Pour revenir à l’escourgeon, les nouvelles variétés porteuses des gènes de résistance à la jaunisse et à la mosaïque virale semblent bien plus sensibles à ce problème que les variétés plus classiques. Dans le même ordre d’idée, des cultures peu répandues dans nos régions ont démontré de très bons résultats face à ces froids tardifs. Il s’agit notamment des orges d’hiver à deux rangs et des seigles hybrides.

Moissons sans réel souci

La floraison du froment a eu lieu fin mai, début juin. Les températures étaient élevées et la pluie n’est arrivée que plus tard. La fusariose a, donc, tout comme ces trois dernières saisons, été évitée.

À la mi-juin, température et ensoleillement sont revenus à des valeurs normales tandis que quelques pluies ont relancé la végétation des escourgeons alors sénescente., d’où une hétérogénéité de la maturité rendant plus complexe leur moisson. Une récolte caractérisée aussi par de gros grains.

Pour les froments, contrairement aux années antérieures, aucune température « échaudante » (>32ºC) n’a été à déplorer avant la fin juillet.

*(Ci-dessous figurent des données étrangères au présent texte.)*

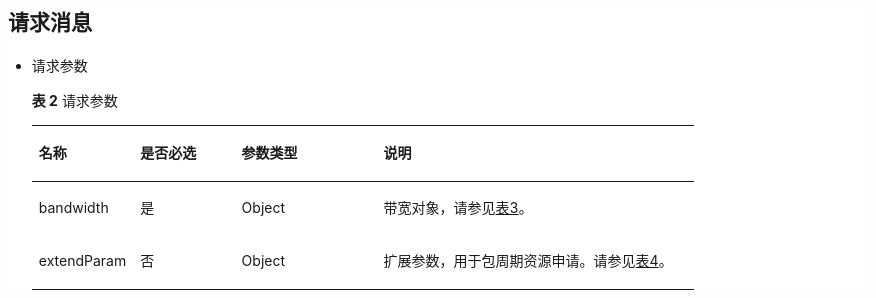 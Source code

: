 ## 请求消息<a name="section13897114417586"></a>

-   请求参数

    **表 2**  请求参数

    <a name="table09011444165814"></a>
    <table><thead align="left"><tr id="row1525894510582"><th class="cellrowborder" valign="top" width="15.308469153084694%" id="mcps1.2.5.1.1"><p id="p15258194516587"><a name="p15258194516587"></a><a name="p15258194516587"></a>名称</p>
    </th>
    <th class="cellrowborder" valign="top" width="15.308469153084694%" id="mcps1.2.5.1.2"><p id="p132584454583"><a name="p132584454583"></a><a name="p132584454583"></a>是否必选</p>
    </th>
    <th class="cellrowborder" valign="top" width="21.42785721427857%" id="mcps1.2.5.1.3"><p id="p1925894585816"><a name="p1925894585816"></a><a name="p1925894585816"></a>参数类型</p>
    </th>
    <th class="cellrowborder" valign="top" width="47.95520447955205%" id="mcps1.2.5.1.4"><p id="p225834585814"><a name="p225834585814"></a><a name="p225834585814"></a>说明</p>
    </th>
    </tr>
    </thead>
    <tbody><tr id="row12258164517583"><td class="cellrowborder" valign="top" width="15.308469153084694%" headers="mcps1.2.5.1.1 "><p id="p1025894510588"><a name="p1025894510588"></a><a name="p1025894510588"></a>bandwidth</p>
    </td>
    <td class="cellrowborder" valign="top" width="15.308469153084694%" headers="mcps1.2.5.1.2 "><p id="p725854517582"><a name="p725854517582"></a><a name="p725854517582"></a>是</p>
    </td>
    <td class="cellrowborder" valign="top" width="21.42785721427857%" headers="mcps1.2.5.1.3 "><p id="p22581145115811"><a name="p22581145115811"></a><a name="p22581145115811"></a>Object</p>
    </td>
    <td class="cellrowborder" valign="top" width="47.95520447955205%" headers="mcps1.2.5.1.4 "><p id="p1225824545816"><a name="p1225824545816"></a><a name="p1225824545816"></a>带宽对象，请参见<a href="#table149114443586">表3</a>。</p>
    </td>
    </tr>
    <tr id="row1525815459581"><td class="cellrowborder" valign="top" width="15.308469153084694%" headers="mcps1.2.5.1.1 "><p id="p12582045165813"><a name="p12582045165813"></a><a name="p12582045165813"></a>extendParam</p>
    </td>
    <td class="cellrowborder" valign="top" width="15.308469153084694%" headers="mcps1.2.5.1.2 "><p id="p1825904505814"><a name="p1825904505814"></a><a name="p1825904505814"></a>否</p>
    </td>
    <td class="cellrowborder" valign="top" width="21.42785721427857%" headers="mcps1.2.5.1.3 "><p id="p1925994513584"><a name="p1925994513584"></a><a name="p1925994513584"></a>Object</p>
    </td>
    <td class="cellrowborder" valign="top" width="47.95520447955205%" headers="mcps1.2.5.1.4 "><p id="p5259104535814"><a name="p5259104535814"></a><a name="p5259104535814"></a>扩展参数，用于包周期资源申请。请参见<a href="#table179236447583">表4</a>。</p>
    </td>
    </tr>
    </tbody>
    </table>
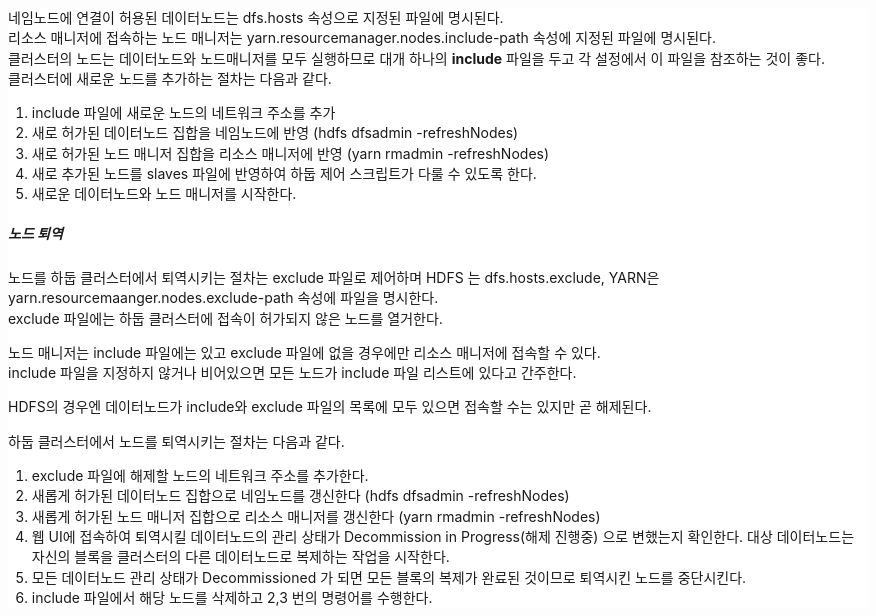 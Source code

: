 네임노드에 연결이 허용된 데이터노드는 dfs.hosts 속성으로 지정된 파일에 명시된다.  
리소스 매니저에 접속하는 노드 매니저는 yarn.resourcemanager.nodes.include-path 속성에 지정된 파일에 명시된다.  
클러스터의 노드는 데이터노드와 노드매니저를 모두 실행하므로 대개 하나의 **include** 파일을 두고 각 설정에서 이 파일을 참조하는 것이 좋다.    
클러스터에 새로운 노드를 추가하는 절차는 다음과 같다.  

1. include 파일에 새로운 노드의 네트워크 주소를 추가
2. 새로 허가된 데이터노드 집합을 네임노드에 반영 (hdfs dfsadmin -refreshNodes)
3. 새로 허가된 노드 매니저 집합을 리소스 매니저에 반영 (yarn rmadmin -refreshNodes)
4. 새로 추가된 노드를 slaves 파일에 반영하여 하둡 제어 스크립트가 다룰 수 있도록 한다.
5. 새로운 데이터노드와 노드 매니저를 시작한다. 

##### 노드 퇴역 
노드를 하둡 클러스터에서 퇴역시키는 절차는 exclude 파일로 제어하며 HDFS 는 dfs.hosts.exclude, YARN은 yarn.resourcemaanger.nodes.exclude-path 속성에 파일을 명시한다.  
exclude 파일에는 하둡 클러스터에 접속이 허가되지 않은 노드를 열거한다.  

노드 매니저는 include 파일에는 있고 exclude 파일에 없을 경우에만 리소스 매니저에 접속할 수 있다.  
include 파일을 지정하지 않거나 비어있으면 모든 노드가 include 파일 리스트에 있다고 간주한다. 

HDFS의 경우엔 데이터노드가 include와 exclude 파일의 목록에 모두 있으면 접속할 수는 있지만 곧 해제된다.  

하둡 클러스터에서 노드를 퇴역시키는 절차는 다음과 같다.

1. exclude 파일에 해제할 노드의 네트워크 주소를 추가한다. 
2. 새롭게 허가된 데이터노드 집합으로 네임노드를 갱신한다 (hdfs dfsadmin -refreshNodes)
3. 새롭게 허가된 노드 매니저 집합으로 리소스 매니저를 갱신한다 (yarn rmadmin -refreshNodes)
4. 웹 UI에 접속하여 퇴역시킬 데이터노드의 관리 상태가 Decommission in Progress(해제 진행중) 으로 변했는지 확인한다. 
대상 데이터노드는 자신의 블록을 클러스터의 다른 데이터노드로 복제하는 작업을 시작한다.
5. 모든 데이터노드 관리 상태가 Decommissioned 가 되면 모든 블록의 복제가 완료된 것이므로 퇴역시킨 노드를 중단시킨다.
6. include 파일에서 해당 노드를 삭제하고 2,3 번의 명령어를 수행한다.
 
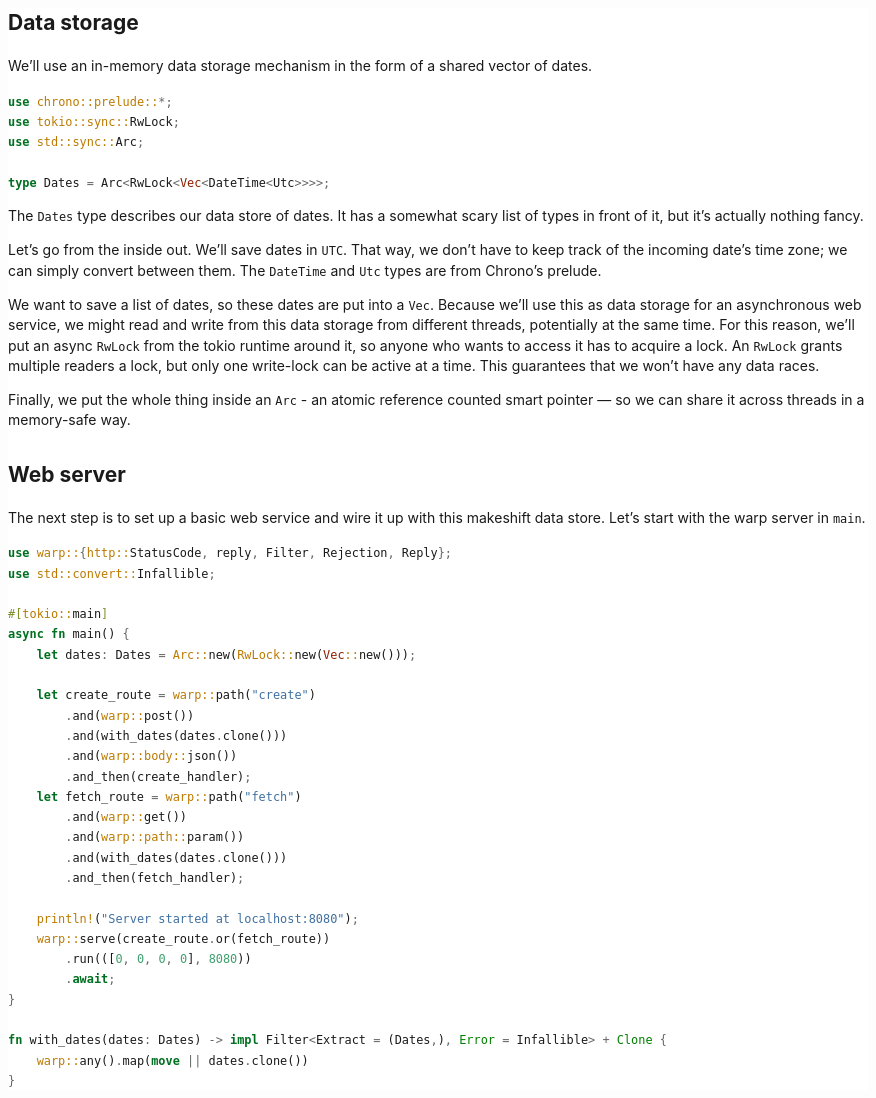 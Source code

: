 ## Data storage

We’ll use an in-memory data storage mechanism in the form of a shared vector of dates.

```rust
use chrono::prelude::*;
use tokio::sync::RwLock;
use std::sync::Arc;

type Dates = Arc<RwLock<Vec<DateTime<Utc>>>>;
```

The `Dates` type describes our data store of dates. It has a somewhat scary list of types in front of it, but it’s actually nothing fancy.

Let’s go from the inside out. We’ll save dates in `UTC`. That way, we don’t have to keep track of the incoming date’s time zone; we can simply convert between them. The `DateTime` and `Utc` types are from Chrono’s prelude.

We want to save a list of dates, so these dates are put into a `Vec`. Because we’ll use this as data storage for an asynchronous web service, we might read and write from this data storage from different threads, potentially at the same time. For this reason, we’ll put an async `RwLock` from the tokio runtime around it, so anyone who wants to access it has to acquire a lock. An `RwLock` grants multiple readers a lock, but only one write-lock can be active at a time. This guarantees that we won’t have any data races.

Finally, we put the whole thing inside an `Arc` - an atomic reference counted smart pointer — so we can share it across threads in a memory-safe way.

## Web server

The next step is to set up a basic web service and wire it up with this makeshift data store. Let’s start with the warp server in `main`.

```rust
use warp::{http::StatusCode, reply, Filter, Rejection, Reply};
use std::convert::Infallible;

#[tokio::main]
async fn main() {
    let dates: Dates = Arc::new(RwLock::new(Vec::new()));

    let create_route = warp::path("create")
        .and(warp::post())
        .and(with_dates(dates.clone()))
        .and(warp::body::json())
        .and_then(create_handler);
    let fetch_route = warp::path("fetch")
        .and(warp::get())
        .and(warp::path::param())
        .and(with_dates(dates.clone()))
        .and_then(fetch_handler);

    println!("Server started at localhost:8080");
    warp::serve(create_route.or(fetch_route))
        .run(([0, 0, 0, 0], 8080))
        .await;
}

fn with_dates(dates: Dates) -> impl Filter<Extract = (Dates,), Error = Infallible> + Clone {
    warp::any().map(move || dates.clone())
}
```
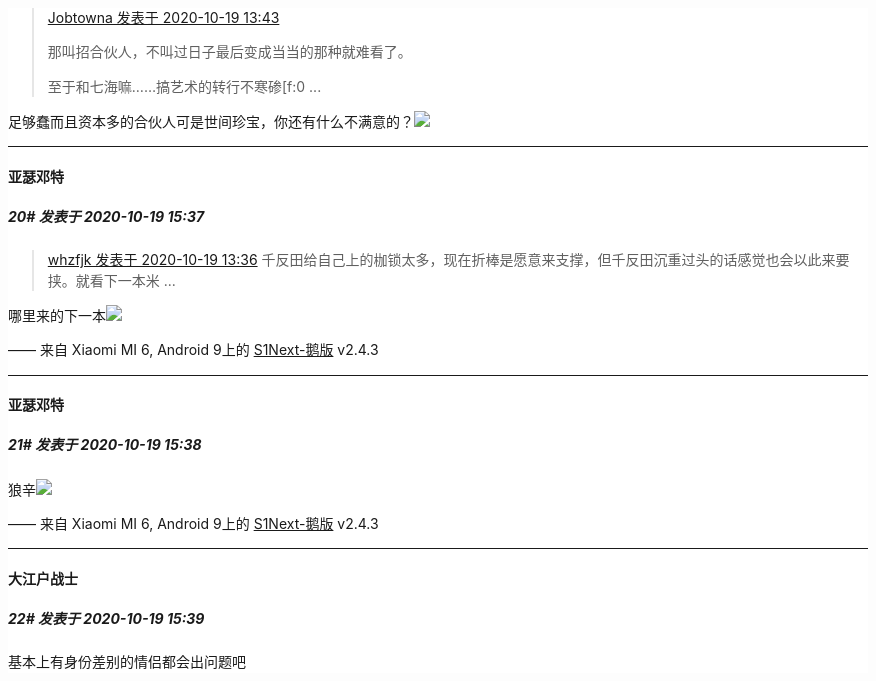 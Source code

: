 

<blockquote><a href="httphttps://bbs.saraba1st.com/2b/forum.php?mod=redirect&amp;goto=findpost&amp;pid=49088605&amp;ptid=1965843" target="_blank">Jobtowna 发表于 2020-10-19 13:43</a>

那叫招合伙人，不叫过日子最后变成当当的那种就难看了。

至于和七海嘛……搞艺术的转行不寒碜[f:0 ...</blockquote>
足够蠢而且资本多的合伙人可是世间珍宝，你还有什么不满意的？<img src="https://static.saraba1st.com/image/smiley/face2017/067.png" referrerpolicy="no-referrer">







*****

####  亚瑟邓特  
##### 20#       发表于 2020-10-19 15:37



<blockquote><a href="httphttps://bbs.saraba1st.com/2b/forum.php?mod=redirect&amp;goto=findpost&amp;pid=49088516&amp;ptid=1965843" target="_blank">whzfjk 发表于 2020-10-19 13:36</a>
千反田给自己上的枷锁太多，现在折棒是愿意来支撑，但千反田沉重过头的话感觉也会以此来要挟。就看下一本米 ...</blockquote>
哪里来的下一本<img src="https://static.saraba1st.com/image/smiley/face2017/037.png" referrerpolicy="no-referrer">

—— 来自 Xiaomi MI 6, Android 9上的 [S1Next-鹅版](https://github.com/ykrank/S1-Next/releases) v2.4.3







*****

####  亚瑟邓特  
##### 21#       发表于 2020-10-19 15:38




狼辛<img src="https://static.saraba1st.com/image/smiley/face2017/018.png" referrerpolicy="no-referrer">

—— 来自 Xiaomi MI 6, Android 9上的 [S1Next-鹅版](https://github.com/ykrank/S1-Next/releases) v2.4.3







*****

####  大江户战士  
##### 22#       发表于 2020-10-19 15:39




基本上有身份差别的情侣都会出问题吧


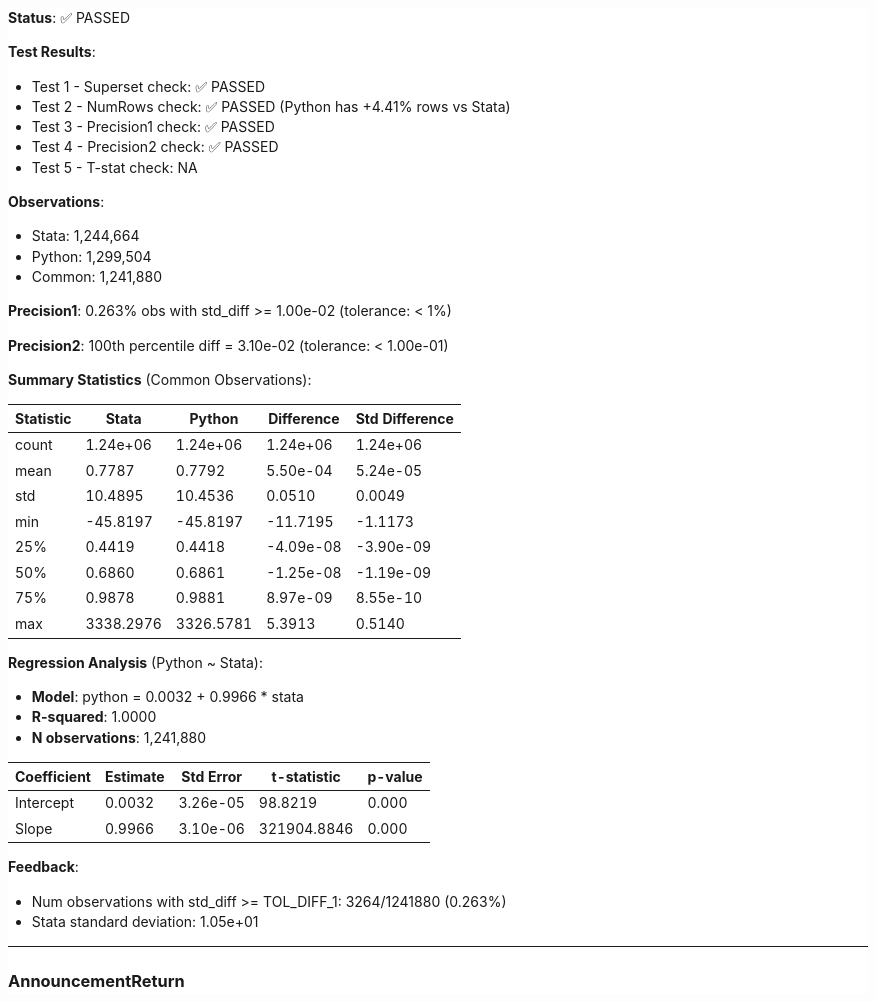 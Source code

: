 **Status**: ✅ PASSED

**Test Results**:
- Test 1 - Superset check: ✅ PASSED
- Test 2 - NumRows check: ✅ PASSED (Python has +4.41% rows vs Stata)
- Test 3 - Precision1 check: ✅ PASSED
- Test 4 - Precision2 check: ✅ PASSED
- Test 5 - T-stat check: NA

**Observations**:
- Stata:  1,244,664
- Python: 1,299,504
- Common: 1,241,880

**Precision1**: 0.263% obs with std_diff >= 1.00e-02 (tolerance: < 1%)

**Precision2**: 100th percentile diff = 3.10e-02 (tolerance: < 1.00e-01)

**Summary Statistics** (Common Observations):

| Statistic  |          Stata |         Python |     Difference | Std Difference |
|------------|----------------|----------------|----------------|----------------|
| count      |       1.24e+06 |       1.24e+06 |       1.24e+06 |       1.24e+06 |
| mean       |         0.7787 |         0.7792 |       5.50e-04 |       5.24e-05 |
| std        |        10.4895 |        10.4536 |         0.0510 |         0.0049 |
| min        |       -45.8197 |       -45.8197 |       -11.7195 |        -1.1173 |
| 25%        |         0.4419 |         0.4418 |      -4.09e-08 |      -3.90e-09 |
| 50%        |         0.6860 |         0.6861 |      -1.25e-08 |      -1.19e-09 |
| 75%        |         0.9878 |         0.9881 |       8.97e-09 |       8.55e-10 |
| max        |      3338.2976 |      3326.5781 |         5.3913 |         0.5140 |

**Regression Analysis** (Python ~ Stata):

- **Model**: python = 0.0032 + 0.9966 * stata
- **R-squared**: 1.0000
- **N observations**: 1,241,880

| Coefficient |     Estimate |    Std Error | t-statistic |   p-value |
|-------------|--------------|--------------|-------------|----------|
| Intercept   |       0.0032 |     3.26e-05 |     98.8219 |     0.000 |
| Slope       |       0.9966 |     3.10e-06 | 321904.8846 |     0.000 |

**Feedback**:
- Num observations with std_diff >= TOL_DIFF_1: 3264/1241880 (0.263%)
- Stata standard deviation: 1.05e+01

---

### AnnouncementReturn
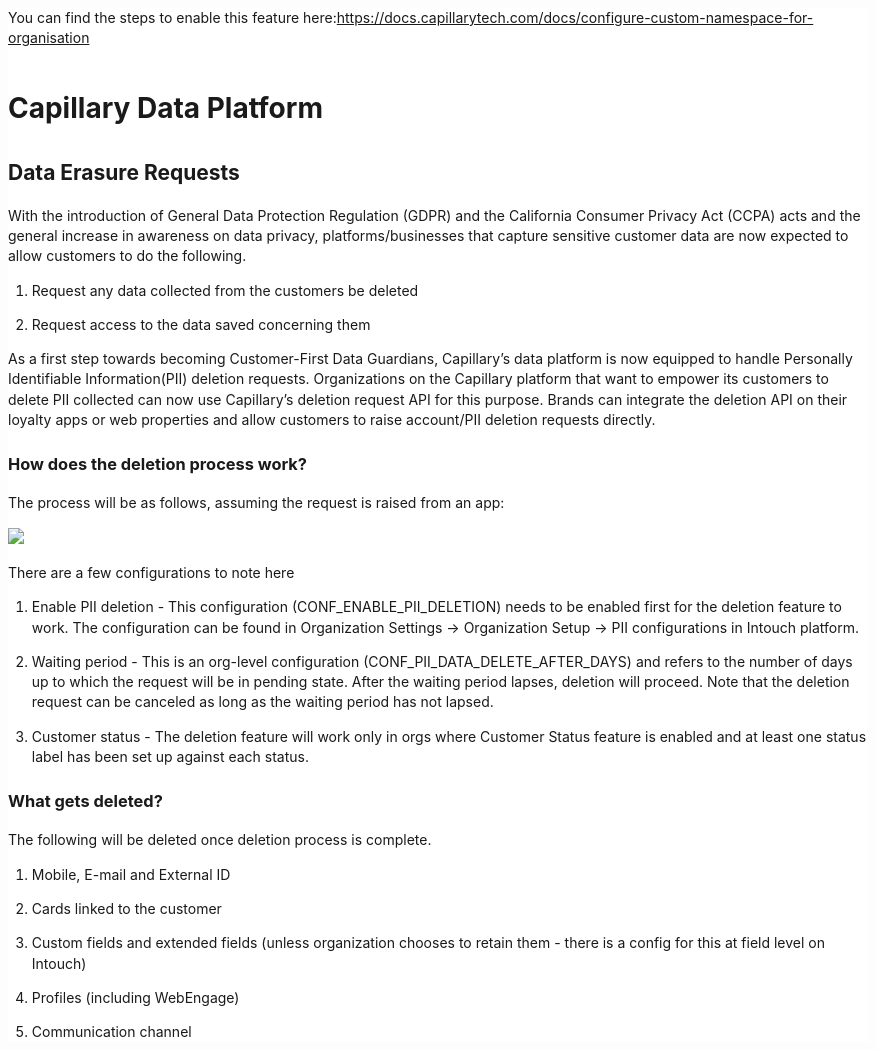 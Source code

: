 You can find the steps to enable this feature here:https://docs.capillarytech.com/docs/configure-custom-namespace-for-organisation

# Capillary Data Platform

## Data Erasure Requests

With the introduction of General Data Protection Regulation (GDPR) and the California Consumer Privacy Act (CCPA) acts and the general increase in awareness on data privacy, platforms/businesses that capture sensitive customer data are now expected to allow customers to do the following.

1. Request any data collected from the customers be deleted

2. Request access to the data saved concerning them

As a first step towards becoming Customer-First Data Guardians, Capillary’s data platform is now equipped to handle Personally Identifiable Information(PII) deletion requests. Organizations on the Capillary platform that want to empower its customers to delete PII collected can now use Capillary’s deletion request API for this purpose. Brands can integrate the deletion API on their loyalty apps or web properties and allow customers to raise account/PII deletion requests directly.

### How does the deletion process work?

The process will be as follows, assuming the request is raised from an app:

![](https://files.readme.io/ccc15062740448c784025d8d2c59bb7d4b3d362eea3e2ebd6277eed07470d815-image.png)

There are a few configurations to note here

1. Enable PII deletion - This configuration (CONF_ENABLE_PII_DELETION) needs to be enabled first for the deletion feature to work. The configuration can be found in Organization Settings -> Organization Setup -> PII configurations in Intouch platform.

2. Waiting period - This is an org-level configuration (CONF_PII_DATA_DELETE_AFTER_DAYS) and refers to the number of days up to which the request will be in pending state. After the waiting period lapses, deletion will proceed. Note that the deletion request can be canceled as long as the waiting period has not lapsed.

3. Customer status - The deletion feature will work only in orgs where Customer Status feature is enabled and at least one status label has been set up against each status.

### What gets deleted?

The following will be deleted once deletion process is complete.

1. Mobile, E-mail and External ID

2. Cards linked to the customer

3. Custom fields and extended fields (unless organization chooses to retain them - there is a config for this at field level on Intouch)

4. Profiles (including WebEngage)

5. Communication channel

Les pluies de la mi-juin ont remobilisé de l’azote permettant aux variétés d’exprimer leur plein potentiel, tout en maintenant une bonne teneur en protéines. Les récoltes ont commencé vers le 19 juillet et ont couru jusqu’au 15 août. Les dates de maturité ont été très différentes selon les régions, mais dans l’ensemble les moissons n’ont pas posé de problème.

Des rendements supérieurs à 14 t/ha ont été enregistrés dans les essais, sur microparcelles,. Il n’en est malheureusement pas de même pour les terres situées sur sol desséchant ou dont la structure a été altérée par certains précédents culturaux et leurs effets désastreux sur le sol.

Le moment de réflechir à l’assolement

Il y a des risques qu’à l’avenir les sécheresses printanières et estivales ne deviennent la norme. Entre 2000 et 2020, une régression linéaire basée sur les données de la station météo IRM d’Ernage montre une diminution des précipitations sur 20 ans de 46 l/m² pour les printemps et de 82 l/m² pour les étés soit 2.3 l/m² et 4.1 l/m² de pluie en moins chaque année, respectivement pour les saisons de printemps et d’été. L’agriculture doit en tenir compte et continuer d’évoluer et de se renouveler.

Contrairement aux froments et orges d’hiver, les épeautres marquent le pas dans certaines de nos régions, sous le coup des perturbations climatiques qui se répètent.
Contrairement aux froments et orges d’hiver, les épeautres marquent le pas dans certaines de nos régions, sous le coup des perturbations climatiques qui se répètent. - M. de N.

Depuis quelques années, dans plusieurs régions, les épeautres marquent le pas. Cultivée dans les régions plus rudes, la culture d’épeautre souffre plus que les autres céréales de ces perturbations climatiques. À l’avenir, des variétés plus précoces seront à développer pour limiter les effets de ces sécheresses. Pour l’instant, les froments et orges d’hiver tiennent le coup. Alors qu’au sud de Paris, les rendements sont catastrophiques, chez nous les rendements continuent de croître. Le maintien voire l’augmentation des précipitations hivernales (+ 3.6 l/m² par année sur les 20 dernières années à Gembloux) est une bonne nouvelle. De nouvelles opportunités se dessinent. Des cultures jusqu’alors inadaptées à notre région semblent promises à un bel avenir.

L’agriculture wallonne a autant à gagner qu’à perdre dans l’évolution du climat. À l’échelle mondiale ou européenne, elle fait même partie des régions privilégiées. À nous de faire en sorte de prendre le bon virage, d’effectuer les bons choix.